Dabei ist Legacy Code längst kein Problem mehr, welches nur auf den Backend-PHP-Teil betrifft. Denn da heute Webapplikationen geschrieben werden, ist der Anteil von Javascript beträchtlich – und in den kommenden Jahren wird sich das noch weiter verschieben: API-Schnittstellen, Webservices und Microservices werden den Teil des Backends in der Applikation darstellen und unterschiedlichste Clients im Frontend die bereitgestellten Daten verarbeiten. Mit Technologien wie React und AngularJS zeichnet sich hier ein sehr klares Bild des zukünftigen Webdevelopments ab.
Legacy-Code-Nester in Webdevelopment-Projekten
Bei den Frontend-Teilen eines Webprojekts braucht man gar nicht lange zu suchen. Große Ansammlungen sind hier z. B. main.css, style.css und natürlich script.js und app.js. Das sind große und historisch gewachsene Files, die immer nur erweitert werden und selten ein Code-Refactoring gesehen haben. Auch im Bereich der Backend-Entwicklung wird trotz Software-Design und Patterns oft nicht sauber gearbeitet.
Eben dort ist PhpStorm eine große Hilfe: Code, der offensichtlich nicht verwendet wird, wird farbig ausgegraut und kann so recht zuverlässig entfernt werden. Aber auch hier ist große Vorsicht geboten: Ohne automatisierte Tests ist es nahezu unmöglich, effektiv zu arbeiten. Fakt aber ist, dass durch die gewachsene Komplexität und die schlechte Lesbarkeit viel Zeit und Motivation verloren gehen. Wenn man da überhaupt noch durchsteigt. Dann wird gerne kapituliert, was sogar bis zur Krankmeldung gehen kann. Hier Licht reinzubringen, ist, wenn man es nicht regelmäßig macht, ein immenser, unausweichlicher und stetig wachsender Kostenfaktor.

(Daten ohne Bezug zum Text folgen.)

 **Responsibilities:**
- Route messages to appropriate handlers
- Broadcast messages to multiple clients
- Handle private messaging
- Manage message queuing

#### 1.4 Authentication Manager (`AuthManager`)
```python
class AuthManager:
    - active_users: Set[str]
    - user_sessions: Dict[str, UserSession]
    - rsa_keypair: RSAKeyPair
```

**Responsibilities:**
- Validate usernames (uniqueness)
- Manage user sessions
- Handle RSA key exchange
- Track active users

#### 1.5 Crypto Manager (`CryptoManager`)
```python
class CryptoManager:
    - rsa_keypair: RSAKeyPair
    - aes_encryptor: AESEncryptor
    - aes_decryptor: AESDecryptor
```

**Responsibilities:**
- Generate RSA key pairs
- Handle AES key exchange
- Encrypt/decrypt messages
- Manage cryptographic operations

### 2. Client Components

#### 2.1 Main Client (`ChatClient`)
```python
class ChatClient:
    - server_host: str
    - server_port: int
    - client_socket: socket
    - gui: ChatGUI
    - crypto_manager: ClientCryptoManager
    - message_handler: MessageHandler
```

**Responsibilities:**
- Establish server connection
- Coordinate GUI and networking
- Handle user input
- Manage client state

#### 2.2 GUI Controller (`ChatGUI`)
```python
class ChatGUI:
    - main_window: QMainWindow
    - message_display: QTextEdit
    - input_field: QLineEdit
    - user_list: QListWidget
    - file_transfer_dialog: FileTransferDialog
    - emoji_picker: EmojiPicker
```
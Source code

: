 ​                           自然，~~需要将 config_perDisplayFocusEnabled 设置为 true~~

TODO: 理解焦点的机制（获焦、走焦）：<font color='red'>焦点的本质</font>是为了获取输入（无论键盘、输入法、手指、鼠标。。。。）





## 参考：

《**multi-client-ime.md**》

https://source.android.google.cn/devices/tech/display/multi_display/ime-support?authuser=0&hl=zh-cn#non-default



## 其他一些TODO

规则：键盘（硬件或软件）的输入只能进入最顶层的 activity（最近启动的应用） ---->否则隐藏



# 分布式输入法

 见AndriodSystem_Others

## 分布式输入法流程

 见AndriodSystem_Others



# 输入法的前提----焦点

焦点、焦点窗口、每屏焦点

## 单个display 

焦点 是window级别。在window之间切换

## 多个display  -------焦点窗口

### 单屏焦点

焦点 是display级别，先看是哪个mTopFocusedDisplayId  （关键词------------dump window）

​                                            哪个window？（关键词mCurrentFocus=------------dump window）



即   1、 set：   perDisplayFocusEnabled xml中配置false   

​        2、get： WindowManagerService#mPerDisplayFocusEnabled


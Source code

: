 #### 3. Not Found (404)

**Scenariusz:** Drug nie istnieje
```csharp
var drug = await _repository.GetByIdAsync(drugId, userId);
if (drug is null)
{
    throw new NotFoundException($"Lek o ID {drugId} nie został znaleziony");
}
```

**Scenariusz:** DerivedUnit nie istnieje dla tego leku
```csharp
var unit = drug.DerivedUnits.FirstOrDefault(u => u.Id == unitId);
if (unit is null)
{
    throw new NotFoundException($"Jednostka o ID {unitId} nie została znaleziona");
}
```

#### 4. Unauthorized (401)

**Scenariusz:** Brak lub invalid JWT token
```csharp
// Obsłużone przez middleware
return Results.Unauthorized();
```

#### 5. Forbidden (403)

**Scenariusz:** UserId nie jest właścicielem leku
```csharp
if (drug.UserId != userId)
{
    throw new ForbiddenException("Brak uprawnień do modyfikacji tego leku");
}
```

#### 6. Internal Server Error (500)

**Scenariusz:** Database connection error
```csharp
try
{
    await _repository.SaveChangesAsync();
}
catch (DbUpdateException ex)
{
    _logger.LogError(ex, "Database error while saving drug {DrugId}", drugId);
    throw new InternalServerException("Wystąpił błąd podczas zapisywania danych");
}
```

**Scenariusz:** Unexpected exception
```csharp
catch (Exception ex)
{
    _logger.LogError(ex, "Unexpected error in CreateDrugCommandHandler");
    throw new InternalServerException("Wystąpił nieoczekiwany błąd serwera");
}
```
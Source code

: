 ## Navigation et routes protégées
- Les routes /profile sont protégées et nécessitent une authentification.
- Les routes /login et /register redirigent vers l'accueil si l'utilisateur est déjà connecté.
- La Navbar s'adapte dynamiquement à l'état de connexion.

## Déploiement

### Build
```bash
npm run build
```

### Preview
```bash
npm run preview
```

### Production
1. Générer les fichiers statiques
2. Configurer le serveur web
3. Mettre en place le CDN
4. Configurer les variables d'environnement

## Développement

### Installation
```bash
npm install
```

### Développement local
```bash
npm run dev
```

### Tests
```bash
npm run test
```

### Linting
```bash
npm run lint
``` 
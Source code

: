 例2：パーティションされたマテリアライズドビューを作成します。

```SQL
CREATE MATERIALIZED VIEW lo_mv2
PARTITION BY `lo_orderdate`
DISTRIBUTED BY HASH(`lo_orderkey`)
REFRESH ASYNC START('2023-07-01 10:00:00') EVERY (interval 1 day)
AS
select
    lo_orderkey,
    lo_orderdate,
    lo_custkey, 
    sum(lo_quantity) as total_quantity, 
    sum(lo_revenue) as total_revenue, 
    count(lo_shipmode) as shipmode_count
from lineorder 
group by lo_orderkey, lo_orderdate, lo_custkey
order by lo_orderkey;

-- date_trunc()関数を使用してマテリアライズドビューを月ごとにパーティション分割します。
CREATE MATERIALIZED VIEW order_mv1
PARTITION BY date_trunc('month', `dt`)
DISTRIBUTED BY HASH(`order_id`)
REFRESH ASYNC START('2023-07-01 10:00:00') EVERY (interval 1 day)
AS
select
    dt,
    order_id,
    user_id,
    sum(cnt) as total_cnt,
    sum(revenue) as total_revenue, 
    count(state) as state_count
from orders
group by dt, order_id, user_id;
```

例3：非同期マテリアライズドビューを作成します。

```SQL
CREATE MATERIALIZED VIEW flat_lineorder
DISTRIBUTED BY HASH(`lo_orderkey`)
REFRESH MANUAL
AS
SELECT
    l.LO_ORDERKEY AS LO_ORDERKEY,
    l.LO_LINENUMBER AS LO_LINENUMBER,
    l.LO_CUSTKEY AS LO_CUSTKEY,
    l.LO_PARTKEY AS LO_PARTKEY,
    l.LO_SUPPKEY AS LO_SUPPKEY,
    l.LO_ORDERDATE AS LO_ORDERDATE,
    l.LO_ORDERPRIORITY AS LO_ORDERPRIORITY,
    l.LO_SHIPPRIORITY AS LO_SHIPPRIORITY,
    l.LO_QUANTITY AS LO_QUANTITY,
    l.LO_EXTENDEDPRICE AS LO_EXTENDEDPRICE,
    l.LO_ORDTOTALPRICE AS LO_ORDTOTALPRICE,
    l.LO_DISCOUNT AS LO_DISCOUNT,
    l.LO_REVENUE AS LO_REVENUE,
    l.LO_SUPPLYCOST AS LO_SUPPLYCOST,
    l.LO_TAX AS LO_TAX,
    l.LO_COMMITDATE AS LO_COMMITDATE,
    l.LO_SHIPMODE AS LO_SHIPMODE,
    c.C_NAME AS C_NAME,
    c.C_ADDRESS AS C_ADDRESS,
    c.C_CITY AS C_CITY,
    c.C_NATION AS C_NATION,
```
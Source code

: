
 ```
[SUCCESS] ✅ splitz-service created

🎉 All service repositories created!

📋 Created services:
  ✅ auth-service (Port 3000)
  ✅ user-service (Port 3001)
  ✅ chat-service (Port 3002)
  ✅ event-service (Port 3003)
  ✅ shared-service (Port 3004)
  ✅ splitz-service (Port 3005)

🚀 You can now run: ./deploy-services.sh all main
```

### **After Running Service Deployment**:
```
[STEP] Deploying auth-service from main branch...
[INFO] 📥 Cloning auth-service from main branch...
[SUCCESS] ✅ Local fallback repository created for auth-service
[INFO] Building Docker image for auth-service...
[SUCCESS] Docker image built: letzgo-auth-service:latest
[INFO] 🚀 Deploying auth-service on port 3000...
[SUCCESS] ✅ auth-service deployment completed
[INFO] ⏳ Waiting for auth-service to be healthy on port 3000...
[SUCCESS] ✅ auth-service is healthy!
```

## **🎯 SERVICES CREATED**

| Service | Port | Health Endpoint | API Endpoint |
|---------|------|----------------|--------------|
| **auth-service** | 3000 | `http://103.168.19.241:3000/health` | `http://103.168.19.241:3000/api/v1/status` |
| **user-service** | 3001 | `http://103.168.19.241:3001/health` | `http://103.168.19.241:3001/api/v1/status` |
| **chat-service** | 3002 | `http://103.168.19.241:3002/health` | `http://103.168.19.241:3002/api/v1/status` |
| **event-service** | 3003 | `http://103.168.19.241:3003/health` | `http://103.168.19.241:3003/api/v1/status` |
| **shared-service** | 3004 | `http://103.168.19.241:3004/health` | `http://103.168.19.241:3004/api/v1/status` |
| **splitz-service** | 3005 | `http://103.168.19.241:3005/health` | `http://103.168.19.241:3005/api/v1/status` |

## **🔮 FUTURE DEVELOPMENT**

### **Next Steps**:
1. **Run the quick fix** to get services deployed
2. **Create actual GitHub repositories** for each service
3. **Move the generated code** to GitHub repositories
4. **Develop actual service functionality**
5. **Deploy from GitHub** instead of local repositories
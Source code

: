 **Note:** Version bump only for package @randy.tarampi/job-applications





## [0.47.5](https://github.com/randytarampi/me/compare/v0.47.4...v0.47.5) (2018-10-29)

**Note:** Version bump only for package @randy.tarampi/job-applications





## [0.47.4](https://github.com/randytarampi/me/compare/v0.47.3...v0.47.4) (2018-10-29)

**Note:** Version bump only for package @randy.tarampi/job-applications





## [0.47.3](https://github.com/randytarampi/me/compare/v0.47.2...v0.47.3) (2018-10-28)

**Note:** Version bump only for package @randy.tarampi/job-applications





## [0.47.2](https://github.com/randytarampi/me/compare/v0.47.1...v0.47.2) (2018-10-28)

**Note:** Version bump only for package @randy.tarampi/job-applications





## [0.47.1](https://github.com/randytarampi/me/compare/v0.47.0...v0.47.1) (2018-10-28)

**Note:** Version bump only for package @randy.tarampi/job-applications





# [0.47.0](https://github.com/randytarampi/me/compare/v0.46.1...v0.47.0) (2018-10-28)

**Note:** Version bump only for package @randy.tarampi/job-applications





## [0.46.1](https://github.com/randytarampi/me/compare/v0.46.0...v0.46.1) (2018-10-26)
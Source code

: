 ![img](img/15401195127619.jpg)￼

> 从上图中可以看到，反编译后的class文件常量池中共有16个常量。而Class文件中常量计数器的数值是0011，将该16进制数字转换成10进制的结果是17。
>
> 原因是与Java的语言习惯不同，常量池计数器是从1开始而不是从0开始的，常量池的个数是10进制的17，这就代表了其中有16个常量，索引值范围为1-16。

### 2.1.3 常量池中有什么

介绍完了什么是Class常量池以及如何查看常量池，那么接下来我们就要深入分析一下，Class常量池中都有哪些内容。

Legacy Code verursacht weitaus höhere Projektkosten
Webdevelopment-Projekte sind in einem schlechten Software-Zustand nicht mehr wartbar, zumal nach und nach immer mehr Bugs ans Tageslicht kommen. Das richtet großen Schaden in sämtlichen Bereichen einer Firma an und kann diese sogar in den Ruin treiben.
Auch Kunden ist das mittlerweile klar geworden: Rund 30 Prozent Mehrkosten sind als On-Top-Budget für Software-Qualität längst eine feste kalkulatorische Größe. Damit werden dann beispielsweise automatisierte Tests eingeführt, um den Entwicklungsprozess optimieren zu können.
Legacy Code verhindert die Weiterentwicklung der Berufssparte
Wenn die verfügbaren Ressourcen eines Webdevelopment-Teams völlig aufgebraucht werden, leiden darunter Weiterbildung und Motivation sowie die Bereitschaft, sich mit Herzblut in seine Arbeit einzubringen. Code wird dann sprichwörtlich hingerotzt. Dabei ist gerade bei der heutigen Programmierung ein enorm hohes und komplexes Wissen gefragt. Das kann nicht mal eben mit einer einzelnen PHP-Schulung abgebildet werden.
Zudem wird es Junior-Webdevelopern auf diese Weise nahezu unmöglich gemacht, sich in die vorhandenen Strukturen zu integrieren. Hinzu kommt die vertane Zeit. Denn sich mit Problemen aus einer „anderen technischen Epoche“ auseinandersetzen zu müssen, ist nicht zielführend. Innovationen und Sprünge in der Entwicklung sind so nicht machbar. Man steckt im Sumpf der Legacy-Projekte fest.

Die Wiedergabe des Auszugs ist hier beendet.